I still feel the excitement of seeing each other there, because we knew it could be the last time. He filled his last days with meaning. And I was always exhausted, and resisting sounded more like living. My dream of devoting myself to writing and being a writing teacher was just that; and I hardly dared to even think about it. Today, I write the prologue of a book called “Synchronicity”, I am a writing teacher; I no longer live exhausted and I try to make my life have the greatest meaning possible.

It may not be a synchronicity, but it brings me that shining moment and I become aware of its value. And the Los Pines Center, where I met Max and they helped me change, is joined by Writing; and Meditating, the site that allows me to distill that change for others. ANDI know that I can only live and write if I open my mind to other landscapes that I do not yet know.

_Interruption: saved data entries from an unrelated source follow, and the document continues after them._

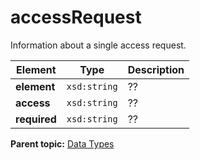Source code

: # accessRequest

Information about a single access request.

|Element|Type|Description|
|-------|----|-----------|
|**element** |`xsd:string` | ??|
|**access** |`xsd:string` | ??|
|**required** |`xsd:string` | ??|

**Parent topic:** [Data Types](../data_types/c_genesis_api_datatypes.md)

In this very sick society it is very difficult to live and write without a group. Going hand in hand with others is what allows us to hold ourselves together to open or close our eyes; and to feel the veils so strongly that uncertainty becomes a huge treasure instead of a terrible abyss. I see how each one launches into this adventure by disarming himself, letting himself be felt and opening up to the mystery of what happens when non-fiction writing. Delicacy is what we help ourselves heal wounds with.

Main Features of Book:

If an emotion is repeated in this book, it is surprise. I can feel each author and each protagonist take a breath with an “OH” at some point in the stories. That moment when you feel it together leaps to your heart. It’s nothing crazy. It is creativity, which collects those things in the world, every day or extraordinary, that lead us to amazement. Also, It cannot be any other way because when writing comes the unexpected. It is discovery or synchronicity, realization or meaning. It was right under our noses but we needed to stop; put words, release the connections of things and let the spark fly. We needed to write. Now I realize that surprise is a hidden emotion, that wants to come out; and sometimes we push it with our hand so that it hides again. And by writing we invite her out.

But suddenly, we stopped in silence. We connect with what is outside. We wrote. And so we are able to see what is inside. And enter into wonder and recognize the synchronicity, if we are lucky enough that it occurs. Because I conclude that it does exist, that it is not crazy. You may just have to give yourself the opportunity to recognize it. And let so many extraordinary moments fill life, death, and the moment of each heartbeat with meaning.

Always thanks to Isa, for combining writing and meditation, creating this space and giving us the tools to search for meaning.